Elevating Netflix’s theatrical game, “Mudbound” is a powerful and absorbing film, one that does a splendid job of preserving its literary voice while painting a densely layered portrait of two families — one white, one black — in World War II-era Mississippi.

Director Dee Rees (sharing script credit with Virgil Williams) brings Hillary Jordan’s book to life with an ease that often eludes such page-to-screen transfers. It’s a movie where the narration shifts among characters, making the audience privy to inner thoughts they would otherwise be hard-pressed to articulate.

The result is a story filled with longing and pain, but which also finds unlikely bonds as it contemplates the grim racial history of the Jim Crow South and the war’s aftermath.

“Mudbound” moves at a methodical pace — basically approximating its rural, mid-20th century environs — but with a constant sense of purpose, imbued with a strong sense of foreboding.

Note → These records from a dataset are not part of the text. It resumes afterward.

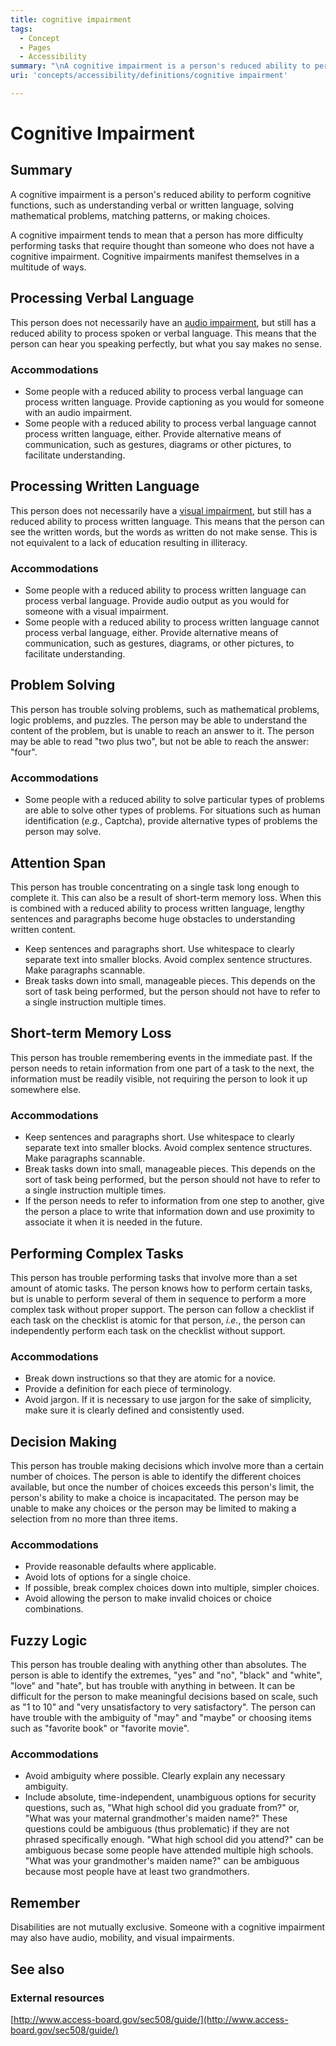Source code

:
 ```yaml
---
title: cognitive impairment
tags:
  - Concept
  - Pages
  - Accessibility
summary: "\nA cognitive impairment is a person's reduced ability to perform cognitive functions, such as understanding verbal or written language, solving mathematical problems, matching patterns, or making choices.\n"
uri: 'concepts/accessibility/definitions/cognitive impairment'

---
```

# Cognitive Impairment

## Summary

A cognitive impairment is a person's reduced ability to perform cognitive functions, such as understanding verbal or written language, solving mathematical problems, matching patterns, or making choices.

A cognitive impairment tends to mean that a person has more difficulty performing tasks that require thought than someone who does not have a cognitive impairment. Cognitive impairments manifest themselves in a multitude of ways.

## Processing Verbal Language

This person does not necessarily have an [audio impairment](/concepts/accessibility/definitions/audio_impairment), but still has a reduced ability to process spoken or verbal language. This means that the person can hear you speaking perfectly, but what you say makes no sense.

### Accommodations

-   Some people with a reduced ability to process verbal language can process written language. Provide captioning as you would for someone with an audio impairment.
-   Some people with a reduced ability to process verbal language cannot process written language, either. Provide alternative means of communication, such as gestures, diagrams or other pictures, to facilitate understanding.

## Processing Written Language

This person does not necessarily have a [visual impairment](/concepts/accessibility/definitions/visual_impairment), but still has a reduced ability to process written language. This means that the person can see the written words, but the words as written do not make sense. This is not equivalent to a lack of education resulting in illiteracy.

### Accommodations

-   Some people with a reduced ability to process written language can process verbal language. Provide audio output as you would for someone with a visual impairment.
-   Some people with a reduced ability to process written language cannot process verbal language, either. Provide alternative means of communication, such as gestures, diagrams, or other pictures, to facilitate understanding.

## Problem Solving

This person has trouble solving problems, such as mathematical problems, logic problems, and puzzles. The person may be able to understand the content of the problem, but is unable to reach an answer to it. The person may be able to read "two plus two", but not be able to reach the answer: "four".

### Accommodations

-   Some people with a reduced ability to solve particular types of problems are able to solve other types of problems. For situations such as human identification (*e.g.*, Captcha), provide alternative types of problems the person may solve.

## Attention Span

This person has trouble concentrating on a single task long enough to complete it. This can also be a result of short-term memory loss. When this is combined with a reduced ability to process written language, lengthy sentences and paragraphs become huge obstacles to understanding written content.

-   Keep sentences and paragraphs short. Use whitespace to clearly separate text into smaller blocks. Avoid complex sentence structures. Make paragraphs scannable.
-   Break tasks down into small, manageable pieces. This depends on the sort of task being performed, but the person should not have to refer to a single instruction multiple times.

## Short-term Memory Loss

This person has trouble remembering events in the immediate past. If the person needs to retain information from one part of a task to the next, the information must be readily visible, not requiring the person to look it up somewhere else.

### Accommodations

-   Keep sentences and paragraphs short. Use whitespace to clearly separate text into smaller blocks. Avoid complex sentence structures. Make paragraphs scannable.
-   Break tasks down into small, manageable pieces. This depends on the sort of task being performed, but the person should not have to refer to a single instruction multiple times.
-   If the person needs to refer to information from one step to another, give the person a place to write that information down and use proximity to associate it when it is needed in the future.

## Performing Complex Tasks

This person has trouble performing tasks that involve more than a set amount of atomic tasks. The person knows how to perform certain tasks, but is unable to perform several of them in sequence to perform a more complex task without proper support. The person can follow a checklist if each task on the checklist is atomic for that person, *i.e.*, the person can independently perform each task on the checklist without support.

### Accommodations

-   Break down instructions so that they are atomic for a novice.
-   Provide a definition for each piece of terminology.
-   Avoid jargon. If it is necessary to use jargon for the sake of simplicity, make sure it is clearly defined and consistently used.

## Decision Making

This person has trouble making decisions which involve more than a certain number of choices. The person is able to identify the different choices available, but once the number of choices exceeds this person's limit, the person's ability to make a choice is incapacitated. The person may be unable to make any choices or the person may be limited to making a selection from no more than three items.

### Accommodations

-   Provide reasonable defaults where applicable.
-   Avoid lots of options for a single choice.
-   If possible, break complex choices down into multiple, simpler choices.
-   Avoid allowing the person to make invalid choices or choice combinations.

## Fuzzy Logic

This person has trouble dealing with anything other than absolutes. The person is able to identify the extremes, "yes" and "no", "black" and "white", "love" and "hate", but has trouble with anything in between. It can be difficult for the person to make meaningful decisions based on scale, such as "1 to 10" and "very unsatisfactory to very satisfactory". The person can have trouble with the ambiguity of "may" and "maybe" or choosing items such as "favorite book" or "favorite movie".

### Accommodations

-   Avoid ambiguity where possible. Clearly explain any necessary ambiguity.
-   Include absolute, time-independent, unambiguous options for security questions, such as, "What high school did you graduate from?" or, "What was your maternal grandmother's maiden name?" These questions could be ambiguous (thus problematic) if they are not phrased specifically enough. "What high school did you attend?" can be ambiguous becase some people have attended multiple high schools. "What was your grandmother's maiden name?" can be ambiguous because most people have at least two grandmothers.

## Remember

Disabilities are not mutually exclusive. Someone with a cognitive impairment may also have audio, mobility, and visual impairments.

## See also

### External resources

[http://www.access-board.gov/sec508/guide/](http://www.access-board.gov/sec508/guide/)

Harboring dreams of getting ahead, Henry McAllan (Jason Clarke) relocates his wife Laura (Carey Mulligan) and children from Memphis to Mississippi. The move, however, doesn’t go as planned, bringing the struggling McAllans into close contact with the Jacksons, Hap (Rob Morgan) and Florence (Mary J. Blige), African-American sharecroppers whose sprawling brood survives by working the land.

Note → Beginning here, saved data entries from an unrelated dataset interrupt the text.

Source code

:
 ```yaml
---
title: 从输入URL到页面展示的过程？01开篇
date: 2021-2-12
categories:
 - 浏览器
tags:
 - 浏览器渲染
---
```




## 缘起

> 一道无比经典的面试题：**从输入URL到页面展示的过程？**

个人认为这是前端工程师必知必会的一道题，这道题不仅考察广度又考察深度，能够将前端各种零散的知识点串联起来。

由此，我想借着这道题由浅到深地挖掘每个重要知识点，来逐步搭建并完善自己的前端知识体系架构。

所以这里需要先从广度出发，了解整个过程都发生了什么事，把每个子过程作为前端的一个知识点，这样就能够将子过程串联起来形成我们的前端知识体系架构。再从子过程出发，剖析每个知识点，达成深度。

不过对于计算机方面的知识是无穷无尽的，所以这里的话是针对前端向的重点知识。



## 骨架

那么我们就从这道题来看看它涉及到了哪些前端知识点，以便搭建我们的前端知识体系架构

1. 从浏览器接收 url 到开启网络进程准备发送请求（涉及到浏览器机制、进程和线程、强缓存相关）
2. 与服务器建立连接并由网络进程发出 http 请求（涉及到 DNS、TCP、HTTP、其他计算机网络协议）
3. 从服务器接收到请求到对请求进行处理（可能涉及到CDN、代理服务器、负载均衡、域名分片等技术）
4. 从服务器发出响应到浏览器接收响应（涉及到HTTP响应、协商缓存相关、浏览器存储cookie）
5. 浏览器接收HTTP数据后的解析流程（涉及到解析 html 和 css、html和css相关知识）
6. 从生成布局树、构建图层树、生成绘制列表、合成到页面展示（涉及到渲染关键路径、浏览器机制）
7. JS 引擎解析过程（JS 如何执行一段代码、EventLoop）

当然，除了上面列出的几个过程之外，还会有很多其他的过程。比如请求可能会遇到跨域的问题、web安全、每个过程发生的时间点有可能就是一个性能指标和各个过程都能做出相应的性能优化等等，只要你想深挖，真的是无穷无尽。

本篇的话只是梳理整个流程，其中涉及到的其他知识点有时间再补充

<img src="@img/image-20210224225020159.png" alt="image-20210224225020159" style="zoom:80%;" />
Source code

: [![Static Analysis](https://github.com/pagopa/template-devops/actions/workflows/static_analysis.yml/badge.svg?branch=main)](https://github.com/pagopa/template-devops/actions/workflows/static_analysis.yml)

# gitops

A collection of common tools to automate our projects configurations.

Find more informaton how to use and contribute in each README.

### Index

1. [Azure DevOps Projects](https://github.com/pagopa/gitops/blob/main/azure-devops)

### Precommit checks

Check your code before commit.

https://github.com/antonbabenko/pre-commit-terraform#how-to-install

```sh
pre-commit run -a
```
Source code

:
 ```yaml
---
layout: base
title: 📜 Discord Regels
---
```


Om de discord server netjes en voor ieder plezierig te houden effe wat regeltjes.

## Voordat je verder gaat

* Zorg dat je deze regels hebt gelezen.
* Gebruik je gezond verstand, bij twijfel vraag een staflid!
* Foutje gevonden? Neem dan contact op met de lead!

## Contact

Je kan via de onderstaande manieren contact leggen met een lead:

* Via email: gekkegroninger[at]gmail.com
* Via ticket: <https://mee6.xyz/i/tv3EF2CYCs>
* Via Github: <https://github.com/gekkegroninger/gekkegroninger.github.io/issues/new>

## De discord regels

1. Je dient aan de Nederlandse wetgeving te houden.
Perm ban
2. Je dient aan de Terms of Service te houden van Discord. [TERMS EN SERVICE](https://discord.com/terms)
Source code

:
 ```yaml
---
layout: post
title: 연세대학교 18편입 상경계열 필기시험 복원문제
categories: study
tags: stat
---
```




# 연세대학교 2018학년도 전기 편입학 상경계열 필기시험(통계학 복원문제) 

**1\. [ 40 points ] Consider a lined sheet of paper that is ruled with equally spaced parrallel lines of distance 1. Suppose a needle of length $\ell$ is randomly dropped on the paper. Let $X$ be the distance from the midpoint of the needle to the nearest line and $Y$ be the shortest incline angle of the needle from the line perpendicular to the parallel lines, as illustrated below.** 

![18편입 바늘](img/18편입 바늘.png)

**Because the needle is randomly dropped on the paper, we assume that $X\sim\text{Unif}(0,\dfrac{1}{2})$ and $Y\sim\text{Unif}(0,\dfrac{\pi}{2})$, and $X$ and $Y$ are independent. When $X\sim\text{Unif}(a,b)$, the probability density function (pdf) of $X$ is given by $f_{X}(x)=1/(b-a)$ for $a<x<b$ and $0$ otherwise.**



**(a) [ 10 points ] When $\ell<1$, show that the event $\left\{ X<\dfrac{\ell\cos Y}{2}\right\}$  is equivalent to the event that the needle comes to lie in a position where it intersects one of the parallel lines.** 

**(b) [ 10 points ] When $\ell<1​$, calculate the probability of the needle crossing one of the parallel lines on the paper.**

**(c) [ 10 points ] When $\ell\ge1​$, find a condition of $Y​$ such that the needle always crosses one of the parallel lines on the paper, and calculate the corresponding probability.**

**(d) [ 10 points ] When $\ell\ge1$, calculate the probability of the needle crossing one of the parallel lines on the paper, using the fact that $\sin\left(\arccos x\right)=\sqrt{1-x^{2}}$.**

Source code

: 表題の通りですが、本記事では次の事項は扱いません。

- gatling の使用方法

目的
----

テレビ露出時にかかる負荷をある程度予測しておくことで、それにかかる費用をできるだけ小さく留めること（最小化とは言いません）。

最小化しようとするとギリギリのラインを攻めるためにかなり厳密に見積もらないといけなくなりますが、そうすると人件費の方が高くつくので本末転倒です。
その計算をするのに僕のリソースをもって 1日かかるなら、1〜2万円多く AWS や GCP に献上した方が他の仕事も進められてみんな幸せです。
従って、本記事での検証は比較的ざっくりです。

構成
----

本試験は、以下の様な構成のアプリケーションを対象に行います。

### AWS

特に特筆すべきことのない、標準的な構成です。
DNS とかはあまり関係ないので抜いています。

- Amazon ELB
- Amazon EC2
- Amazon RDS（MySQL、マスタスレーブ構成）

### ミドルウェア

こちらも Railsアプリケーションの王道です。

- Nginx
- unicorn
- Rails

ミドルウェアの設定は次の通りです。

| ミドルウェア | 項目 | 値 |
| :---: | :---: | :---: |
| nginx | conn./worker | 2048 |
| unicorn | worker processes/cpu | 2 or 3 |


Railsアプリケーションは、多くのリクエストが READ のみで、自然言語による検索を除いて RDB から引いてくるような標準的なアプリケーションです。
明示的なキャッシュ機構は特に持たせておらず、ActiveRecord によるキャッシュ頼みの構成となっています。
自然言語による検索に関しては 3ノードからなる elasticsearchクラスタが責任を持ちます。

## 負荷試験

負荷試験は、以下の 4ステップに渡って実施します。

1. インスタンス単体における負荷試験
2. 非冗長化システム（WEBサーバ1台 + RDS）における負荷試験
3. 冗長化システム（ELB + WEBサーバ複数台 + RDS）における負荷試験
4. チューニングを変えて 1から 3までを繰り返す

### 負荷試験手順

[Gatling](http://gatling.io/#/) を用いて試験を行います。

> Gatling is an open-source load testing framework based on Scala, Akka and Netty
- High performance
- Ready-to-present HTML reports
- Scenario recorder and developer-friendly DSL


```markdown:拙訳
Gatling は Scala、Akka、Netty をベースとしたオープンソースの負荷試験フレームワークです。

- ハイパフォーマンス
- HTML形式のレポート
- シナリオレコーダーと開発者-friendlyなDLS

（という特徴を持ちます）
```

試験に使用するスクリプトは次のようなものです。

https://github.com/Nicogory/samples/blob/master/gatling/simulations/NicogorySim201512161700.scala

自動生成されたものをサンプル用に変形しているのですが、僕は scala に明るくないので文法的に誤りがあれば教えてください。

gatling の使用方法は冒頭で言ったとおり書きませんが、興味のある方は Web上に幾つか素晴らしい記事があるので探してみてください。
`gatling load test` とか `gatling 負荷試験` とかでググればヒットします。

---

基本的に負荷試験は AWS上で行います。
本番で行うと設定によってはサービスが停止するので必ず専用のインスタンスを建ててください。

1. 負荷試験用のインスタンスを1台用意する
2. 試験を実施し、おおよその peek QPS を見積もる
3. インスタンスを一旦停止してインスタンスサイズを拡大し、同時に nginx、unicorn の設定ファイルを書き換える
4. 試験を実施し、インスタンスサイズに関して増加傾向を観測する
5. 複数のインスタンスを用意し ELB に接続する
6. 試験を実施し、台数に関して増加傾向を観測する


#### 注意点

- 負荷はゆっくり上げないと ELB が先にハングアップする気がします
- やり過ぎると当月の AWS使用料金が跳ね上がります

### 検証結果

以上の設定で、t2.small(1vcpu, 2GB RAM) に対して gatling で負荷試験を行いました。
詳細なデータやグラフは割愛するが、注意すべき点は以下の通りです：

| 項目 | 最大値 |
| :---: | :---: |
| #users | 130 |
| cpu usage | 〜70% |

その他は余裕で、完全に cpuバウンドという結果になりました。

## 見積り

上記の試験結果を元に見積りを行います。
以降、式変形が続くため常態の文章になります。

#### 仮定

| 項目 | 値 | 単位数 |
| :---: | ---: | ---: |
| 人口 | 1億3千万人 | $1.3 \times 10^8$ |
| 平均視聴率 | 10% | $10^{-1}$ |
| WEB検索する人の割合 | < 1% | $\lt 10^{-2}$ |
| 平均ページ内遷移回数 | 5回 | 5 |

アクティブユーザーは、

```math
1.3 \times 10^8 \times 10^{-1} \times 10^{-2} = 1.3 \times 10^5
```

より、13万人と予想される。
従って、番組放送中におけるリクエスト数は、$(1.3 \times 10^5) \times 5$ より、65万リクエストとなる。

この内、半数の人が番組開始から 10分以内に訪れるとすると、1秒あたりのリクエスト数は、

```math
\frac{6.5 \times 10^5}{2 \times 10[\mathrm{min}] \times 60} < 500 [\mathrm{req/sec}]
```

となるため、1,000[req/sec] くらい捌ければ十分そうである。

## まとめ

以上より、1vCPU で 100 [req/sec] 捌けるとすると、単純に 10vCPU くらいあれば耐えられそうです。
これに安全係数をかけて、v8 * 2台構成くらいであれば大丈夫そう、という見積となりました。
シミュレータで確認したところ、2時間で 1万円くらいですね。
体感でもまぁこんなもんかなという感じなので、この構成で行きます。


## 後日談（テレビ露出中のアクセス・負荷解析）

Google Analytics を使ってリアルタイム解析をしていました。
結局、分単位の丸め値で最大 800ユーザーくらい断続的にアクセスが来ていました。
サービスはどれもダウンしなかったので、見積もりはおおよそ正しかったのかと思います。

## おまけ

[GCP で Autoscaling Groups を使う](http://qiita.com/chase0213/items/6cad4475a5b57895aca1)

The Jacksons’ eldest son, Ronsel (Jason Mitchell), and Henry’s slightly ne’er-to-well brother, Jamie (Garrett Hedlund), both head off to war. They return significantly altered by their experiences, and less mindful of the systemic racism intended to divide them.

Jamie, for one, drowns his memories in booze, while the two forge a friendship that is both heartwarming and anxiety-inducing for the audience — especially with Henry and Jamie’s papa (“Breaking Bad’s” Jonathan Banks) snarling racist epithets and determined to enforce rules like having blacks use separate store entrances and sit in the back of the bus.

“Mudbound” bores in on various levels of division involving class and race, even as its characters wage what amounts to an ongoing battle against elements that give meaning to the title and drape this world in gray, muted tones. It’s a stark consideration of the South’s history, told in a way that ripples beyond its era.

“Violence is part and parcel of country life,” Mulligan’s Laura muses. While she’s referring to livestock, that also applies to the knife’s edge upon which everyone is living.

The ensemble cast is uniformly good — Hedlund’s emotionally wounded warrior, who finally finds something about which to care, deserves special mention — in a movie so delicately woven as to unearth reservoirs of compassion for even less-sympathetic characters, exploring darkness without abandoning hope.

For Rees, whose credits include the Emmy-winning HBO film “Bessie,” “Mudbound” suggests there will be more award nights in her future. As for Netflix — which has tilled the theatrical fields with mixed results — the movie could harvest the kind of prestige and accolades that the streamer has clearly been seeking.

“Mudbound” premieres Nov. 17 in selected cities and on Netflix. It’s rated R.